La tarde se moría entre destellos luminosos que arrastraba el ocaso. Salvador había tenido un día movido en su bar, lo suficiente para sentirse abatido luego de diez horas seguidas de trabajo.  Su negocio poseía diez mesas de madera rústica, avejentadas por el paso del tiempo  y la cercanía del mar. Se hallaba en Puerto del Rosario, Fuerteventura, muy cerca de la terminal de carga portuaria, de donde provenía una parte importante de su clientela, en general, hombres humildes y trabajadores.
Ese día estaba solo, su empleado ya se había retirado y atendió a la única mesa que estaba ocupada.
El hombre cincuentón, macizo, de mirada fría, abundante arrugas y boca desdentada, lo llamó con un gesto.

—Ya decidí lo que quiero, tráigame un bocata de jamón ibérico y una cerveza.

Salvador se quedó expectante, aguardando por el resto de la orden. Ante el silencio del cliente, optó por preguntarle:

—¿El joven no va a comer nada?
Una mirada molesta se acompañó de una ráfaga soez.

—¿Se refiere al negro? Para el no hay nada, hoy no trabajó lo suficiente.

Salvador apretó los labios y se cruzó con unos ojos oscuros como la noche, que acompañaban a un rostro famélico y a un cuerpo huesudo.

—¿Qué deseas  comer?
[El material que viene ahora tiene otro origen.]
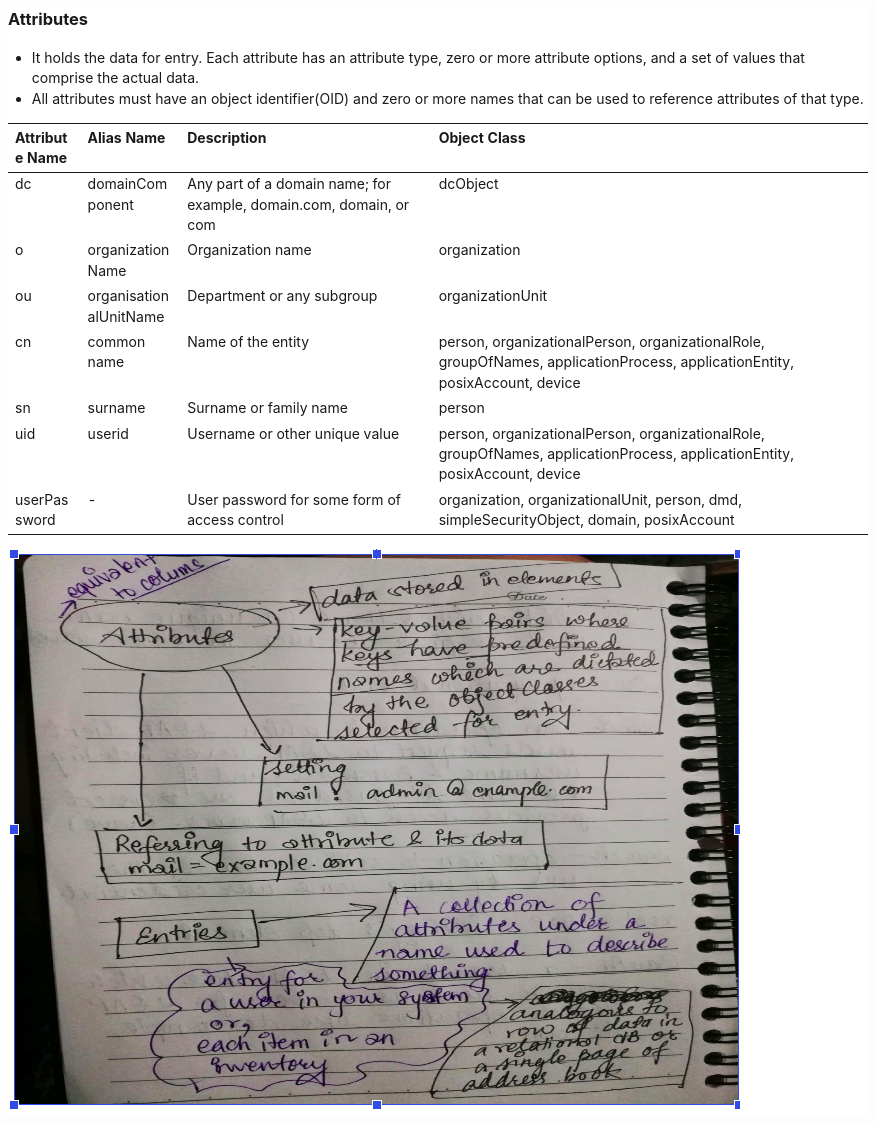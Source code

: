 ### Attributes ###

- It holds the data for entry. Each attribute has an attribute type, zero or more attribute options, and a set of
  values that comprise the actual data.
- All attributes must have an object identifier(OID) and zero or more names that can be used to reference
  attributes of that type. 
  
|Attribute Name |Alias Name |Description |Object Class|
|:---|:---|:---|:---|
|dc |domainComponent | Any part of a domain name; for example, domain.com, domain, or com |dcObject |
|o |organizationName |Organization name |organization |
|ou |organisationalUnitName |Department or any subgroup | organizationUnit |
|cn |common name | Name of the entity |person, organizationalPerson, organizationalRole, groupOfNames, applicationProcess, applicationEntity, posixAccount, device |
|sn |surname | Surname or family name |person |
|uid |userid | Username or other unique value |person, organizationalPerson, organizationalRole, groupOfNames, applicationProcess, applicationEntity, posixAccount, device |
|userPassword |- |User password for some form of access control | organization, organizationalUnit, person, dmd, simpleSecurityObject, domain, posixAccount |

![Attribute](./images/img.png?raw=true "attribute")
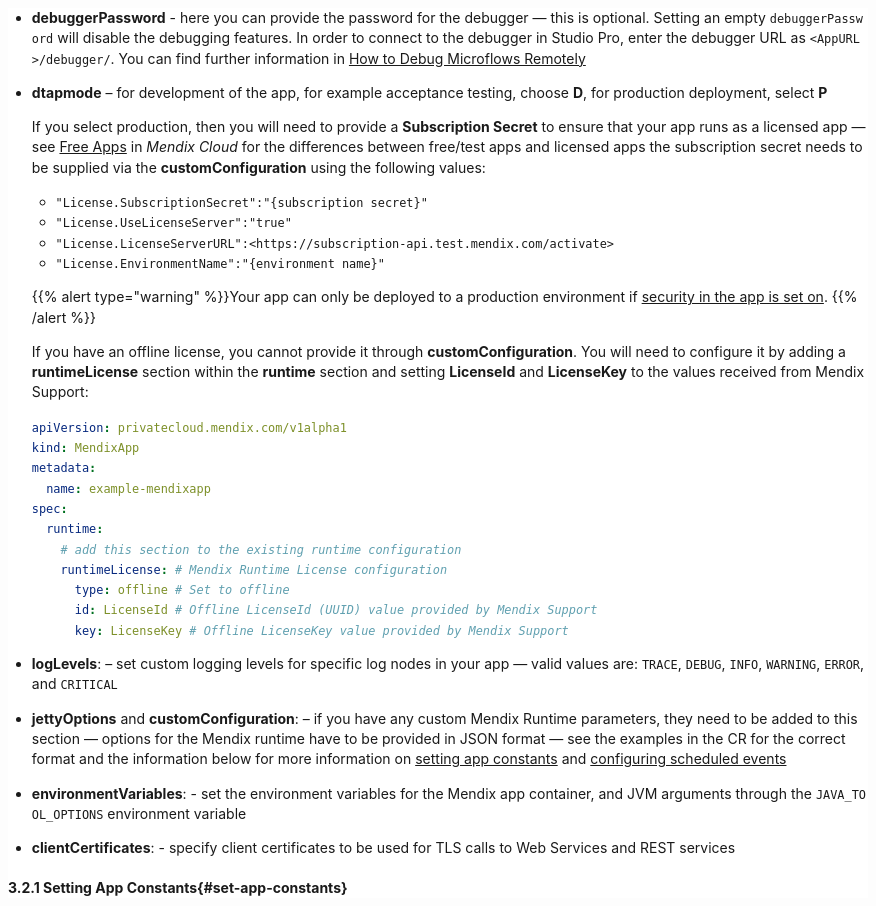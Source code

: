 * **debuggerPassword** - here you can provide the password for the debugger — this is optional. Setting an empty `debuggerPassword` will disable the debugging features. In order to connect to the debugger in Studio Pro, enter the debugger URL as `<AppURL>/debugger/`. You can find further information in [How to Debug Microflows Remotely](/howto/monitoring-troubleshooting/debug-microflows-remotely)
* **dtapmode** – for development of the app, for example acceptance testing, choose **D**, for production deployment, select **P**

    If you select production, then you will need to provide a **Subscription Secret** to ensure that your app runs as a licensed app — see [Free Apps](mendix-cloud-deploy#free-app) in *Mendix Cloud* for the differences between free/test apps and licensed apps
    the subscription secret needs to be supplied via the **customConfiguration** using the following values:

    * `"License.SubscriptionSecret":"{subscription secret}"`
    * `"License.UseLicenseServer":"true"`
    * `"License.LicenseServerURL":<https://subscription-api.test.mendix.com/activate>`
    * `"License.EnvironmentName":"{environment name}"`

    {{% alert type="warning" %}}Your app can only be deployed to a production environment if [security in the app is set on](/refguide/project-security). {{% /alert %}}

    If you have an offline license, you cannot provide it through **customConfiguration**. You will need to configure it by adding a **runtimeLicense** section within the **runtime** section and setting **LicenseId** and **LicenseKey** to the values received from Mendix Support:

    ```yaml
    apiVersion: privatecloud.mendix.com/v1alpha1
    kind: MendixApp
    metadata:
      name: example-mendixapp
    spec:
      runtime:
        # add this section to the existing runtime configuration
        runtimeLicense: # Mendix Runtime License configuration
          type: offline # Set to offline
          id: LicenseId # Offline LicenseId (UUID) value provided by Mendix Support
          key: LicenseKey # Offline LicenseKey value provided by Mendix Support
    ```

* **logLevels**: – set custom logging levels for specific log nodes in your app — valid values are: `TRACE`, `DEBUG`, `INFO`, `WARNING`, `ERROR`, and `CRITICAL`
* **jettyOptions** and **customConfiguration**: – if you have any custom Mendix Runtime parameters, they need to be added to this section — options for the Mendix runtime have to be provided in JSON format — see the examples in the CR for the correct format and the information below for more information on [setting app constants](#set-app-constants) and [configuring scheduled events](#configure-scheduled-events)
* **environmentVariables**: - set the environment variables for the Mendix app container, and JVM arguments through the `JAVA_TOOL_OPTIONS` environment variable
* **clientCertificates**: - specify client certificates to be used for TLS calls to Web Services and REST services

#### 3.2.1 Setting App Constants{#set-app-constants}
La casa invita.
Una vez más el cincuentón tomó la voz de mando:

—No invite tanto compadre, que el negro no se lo merece—su actitud altanera se acompañó de un golpe seco contra la mesa, provocando que el  cenicero de vidrio se partiese contra el suelo.
Salvador se abalanzó sobre el hombre y lo agarró por la camisa.

—¡Te me mandas a mudar de mi bar! ¡Aprende a respetar, carajo, o terminarás en una zanja!

La sorpresa paralizó al cliente. Sus ojos parecían dos pelotas de ping pong, y los del joven dos centollas.

—Déjelo, déjelo, por favor—murmuró el joven en un limitado español, apoyando una mano en el brazo de Salvador.

—Esta basura tiene que aprender a respetarte. Así no se trata a la gente.

—Que gente, si es un indocumentado.  Tremendo favor que le hago al darle techo y comida.

—Déjelo por favor…
Salvador desoyó los ruegos  y le realizó una llave al brazo del cliente, quien terminó con su humanidad en la acera y su vanidad pisoteada.

—Pienso denunciarte por agresión, cabrón. Vamos negro, vámonos—dijo desde el suelo, buscando recomponer su dignidad, estaba rojo de ira.
El joven intentó seguirlo, pero Salvador se lo impidió bloqueándole el paso.

—Espera muchacho, no tengas miedo. Olvídate de esa mierda, déjame ayudarte—agregó con un aire cómplice.

—Usted no entiende, no tengo papeles, ese hombre puede denunciarme. Me deportaran—su tono suplicante le daba una imagen desolada.

—Nada de eso, olvídate de esa basura. Vivirás aquí y trabajaras conmigo, ya resolveremos tu legalidad.

Con el transcurrir del tiempo el joven estudió castellano, aprendió todos los oficios de la cocina en el bar de Salvador, logró sus papeles, pudo regresar a su país, casarse con una joven de su aldea y formar una familia en la misma ciudad de las islas Canarias donde vive hoy en día con su mujer e hijos.